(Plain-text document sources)
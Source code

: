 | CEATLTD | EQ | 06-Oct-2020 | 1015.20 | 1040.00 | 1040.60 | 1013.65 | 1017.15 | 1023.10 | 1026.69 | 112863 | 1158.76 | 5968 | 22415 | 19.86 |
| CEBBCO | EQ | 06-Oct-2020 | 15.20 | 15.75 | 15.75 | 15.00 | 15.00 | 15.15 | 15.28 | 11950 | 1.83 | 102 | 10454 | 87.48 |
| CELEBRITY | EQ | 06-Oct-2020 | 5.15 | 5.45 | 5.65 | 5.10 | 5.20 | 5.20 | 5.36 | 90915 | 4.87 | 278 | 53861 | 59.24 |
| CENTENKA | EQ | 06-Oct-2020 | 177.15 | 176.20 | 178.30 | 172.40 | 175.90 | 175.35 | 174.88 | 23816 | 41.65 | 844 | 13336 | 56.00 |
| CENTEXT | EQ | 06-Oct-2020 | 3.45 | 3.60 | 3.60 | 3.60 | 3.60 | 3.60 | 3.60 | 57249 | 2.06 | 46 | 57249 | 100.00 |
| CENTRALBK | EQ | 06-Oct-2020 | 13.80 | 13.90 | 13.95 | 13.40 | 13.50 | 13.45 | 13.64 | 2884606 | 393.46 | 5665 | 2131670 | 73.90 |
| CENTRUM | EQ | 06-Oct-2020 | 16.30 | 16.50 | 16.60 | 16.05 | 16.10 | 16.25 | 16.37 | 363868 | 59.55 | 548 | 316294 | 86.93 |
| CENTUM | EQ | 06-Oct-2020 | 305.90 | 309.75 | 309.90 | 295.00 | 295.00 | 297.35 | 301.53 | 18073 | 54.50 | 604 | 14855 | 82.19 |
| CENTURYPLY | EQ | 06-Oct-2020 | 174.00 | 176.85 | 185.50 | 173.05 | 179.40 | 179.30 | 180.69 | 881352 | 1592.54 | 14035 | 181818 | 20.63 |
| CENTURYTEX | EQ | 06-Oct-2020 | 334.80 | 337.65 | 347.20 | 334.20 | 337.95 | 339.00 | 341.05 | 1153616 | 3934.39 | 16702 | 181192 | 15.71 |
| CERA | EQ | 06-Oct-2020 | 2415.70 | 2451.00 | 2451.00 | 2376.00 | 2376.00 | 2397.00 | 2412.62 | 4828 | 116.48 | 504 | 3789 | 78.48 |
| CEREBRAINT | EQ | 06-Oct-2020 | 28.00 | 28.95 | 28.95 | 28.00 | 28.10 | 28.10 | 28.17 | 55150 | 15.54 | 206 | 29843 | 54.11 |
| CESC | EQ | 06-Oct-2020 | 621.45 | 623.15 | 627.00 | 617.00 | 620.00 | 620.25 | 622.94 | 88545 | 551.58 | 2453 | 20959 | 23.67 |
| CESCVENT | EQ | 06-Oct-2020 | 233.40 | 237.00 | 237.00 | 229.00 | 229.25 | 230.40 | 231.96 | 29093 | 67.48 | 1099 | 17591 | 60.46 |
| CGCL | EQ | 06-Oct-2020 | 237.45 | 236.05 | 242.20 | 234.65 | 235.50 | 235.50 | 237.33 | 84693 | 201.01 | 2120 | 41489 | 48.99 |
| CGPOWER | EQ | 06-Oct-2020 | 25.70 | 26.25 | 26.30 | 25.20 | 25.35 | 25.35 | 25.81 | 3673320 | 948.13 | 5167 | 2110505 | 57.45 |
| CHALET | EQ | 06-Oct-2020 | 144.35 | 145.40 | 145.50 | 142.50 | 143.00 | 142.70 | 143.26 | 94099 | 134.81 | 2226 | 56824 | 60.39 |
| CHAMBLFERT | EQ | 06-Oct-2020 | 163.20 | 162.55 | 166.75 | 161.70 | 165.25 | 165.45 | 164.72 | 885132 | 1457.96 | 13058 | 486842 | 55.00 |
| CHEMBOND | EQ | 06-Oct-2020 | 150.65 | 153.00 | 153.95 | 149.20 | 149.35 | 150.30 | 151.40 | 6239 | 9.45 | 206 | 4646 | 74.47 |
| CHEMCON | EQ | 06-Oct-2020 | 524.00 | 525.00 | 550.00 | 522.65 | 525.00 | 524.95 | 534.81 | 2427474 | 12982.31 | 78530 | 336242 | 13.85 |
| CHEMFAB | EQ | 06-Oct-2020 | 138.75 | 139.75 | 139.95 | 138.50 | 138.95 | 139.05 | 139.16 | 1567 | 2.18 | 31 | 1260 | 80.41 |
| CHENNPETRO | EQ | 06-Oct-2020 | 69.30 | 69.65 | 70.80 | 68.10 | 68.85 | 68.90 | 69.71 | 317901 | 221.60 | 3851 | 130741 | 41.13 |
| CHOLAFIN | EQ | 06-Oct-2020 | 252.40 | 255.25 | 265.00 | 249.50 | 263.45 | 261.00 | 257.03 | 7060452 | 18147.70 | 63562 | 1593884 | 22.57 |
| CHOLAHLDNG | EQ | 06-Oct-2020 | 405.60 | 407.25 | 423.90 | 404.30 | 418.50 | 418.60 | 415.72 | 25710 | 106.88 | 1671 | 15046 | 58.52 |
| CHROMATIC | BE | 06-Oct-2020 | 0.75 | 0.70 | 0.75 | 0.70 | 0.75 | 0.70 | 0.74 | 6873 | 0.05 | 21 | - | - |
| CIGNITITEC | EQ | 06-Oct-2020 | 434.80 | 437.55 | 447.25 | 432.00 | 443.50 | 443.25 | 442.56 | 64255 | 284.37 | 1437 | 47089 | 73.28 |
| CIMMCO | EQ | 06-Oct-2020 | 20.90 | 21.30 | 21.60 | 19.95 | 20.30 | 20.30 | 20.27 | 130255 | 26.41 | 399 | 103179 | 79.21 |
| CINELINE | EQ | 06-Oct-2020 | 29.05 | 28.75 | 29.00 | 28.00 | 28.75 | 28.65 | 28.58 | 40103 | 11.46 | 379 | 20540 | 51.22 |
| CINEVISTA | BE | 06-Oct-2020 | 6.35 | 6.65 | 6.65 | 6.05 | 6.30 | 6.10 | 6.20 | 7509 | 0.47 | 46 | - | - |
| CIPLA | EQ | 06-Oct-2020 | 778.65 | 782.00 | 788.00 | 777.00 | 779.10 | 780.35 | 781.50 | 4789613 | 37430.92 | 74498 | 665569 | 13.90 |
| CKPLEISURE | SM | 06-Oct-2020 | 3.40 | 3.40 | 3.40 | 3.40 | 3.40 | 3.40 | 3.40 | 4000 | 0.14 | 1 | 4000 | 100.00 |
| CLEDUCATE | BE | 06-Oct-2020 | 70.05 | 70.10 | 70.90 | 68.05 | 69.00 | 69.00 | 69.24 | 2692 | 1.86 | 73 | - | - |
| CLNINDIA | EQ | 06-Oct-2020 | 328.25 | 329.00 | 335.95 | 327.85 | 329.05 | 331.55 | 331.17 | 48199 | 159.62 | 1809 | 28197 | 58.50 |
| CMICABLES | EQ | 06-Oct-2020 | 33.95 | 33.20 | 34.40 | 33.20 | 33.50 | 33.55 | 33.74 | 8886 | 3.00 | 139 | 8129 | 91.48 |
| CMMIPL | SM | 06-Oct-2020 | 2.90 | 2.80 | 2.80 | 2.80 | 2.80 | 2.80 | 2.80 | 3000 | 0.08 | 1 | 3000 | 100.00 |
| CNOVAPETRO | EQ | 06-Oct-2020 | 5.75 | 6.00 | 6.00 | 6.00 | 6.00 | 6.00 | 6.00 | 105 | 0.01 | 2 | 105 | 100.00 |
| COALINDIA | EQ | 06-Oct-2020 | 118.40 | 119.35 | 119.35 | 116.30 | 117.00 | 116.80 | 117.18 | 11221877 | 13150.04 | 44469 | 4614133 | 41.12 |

Exercise description:
From the data above, return every line from the line that has "181192 | 15.71 |" up to and including the line that has "2110505 | 57.45 |", exactly.

Your response:
| CENTURYTEX | EQ | 06-Oct-2020 | 334.80 | 337.65 | 347.20 | 334.20 | 337.95 | 339.00 | 341.05 | 1153616 | 3934.39 | 16702 | 181192 | 15.71 |
| CERA | EQ | 06-Oct-2020 | 2415.70 | 2451.00 | 2451.00 | 2376.00 | 2376.00 | 2397.00 | 2412.62 | 4828 | 116.48 | 504 | 3789 | 78.48 |
| CEREBRAINT | EQ | 06-Oct-2020 | 28.00 | 28.95 | 28.95 | 28.00 | 28.10 | 28.10 | 28.17 | 55150 | 15.54 | 206 | 29843 | 54.11 |
| CESC | EQ | 06-Oct-2020 | 621.45 | 623.15 | 627.00 | 617.00 | 620.00 | 620.25 | 622.94 | 88545 | 551.58 | 2453 | 20959 | 23.67 |
| CESCVENT | EQ | 06-Oct-2020 | 233.40 | 237.00 | 237.00 | 229.00 | 229.25 | 230.40 | 231.96 | 29093 | 67.48 | 1099 | 17591 | 60.46 |
| CGCL | EQ | 06-Oct-2020 | 237.45 | 236.05 | 242.20 | 234.65 | 235.50 | 235.50 | 237.33 | 84693 | 201.01 | 2120 | 41489 | 48.99 |
| CGPOWER | EQ | 06-Oct-2020 | 25.70 | 26.25 | 26.30 | 25.20 | 25.35 | 25.35 | 25.81 | 3673320 | 948.13 | 5167 | 2110505 | 57.45 |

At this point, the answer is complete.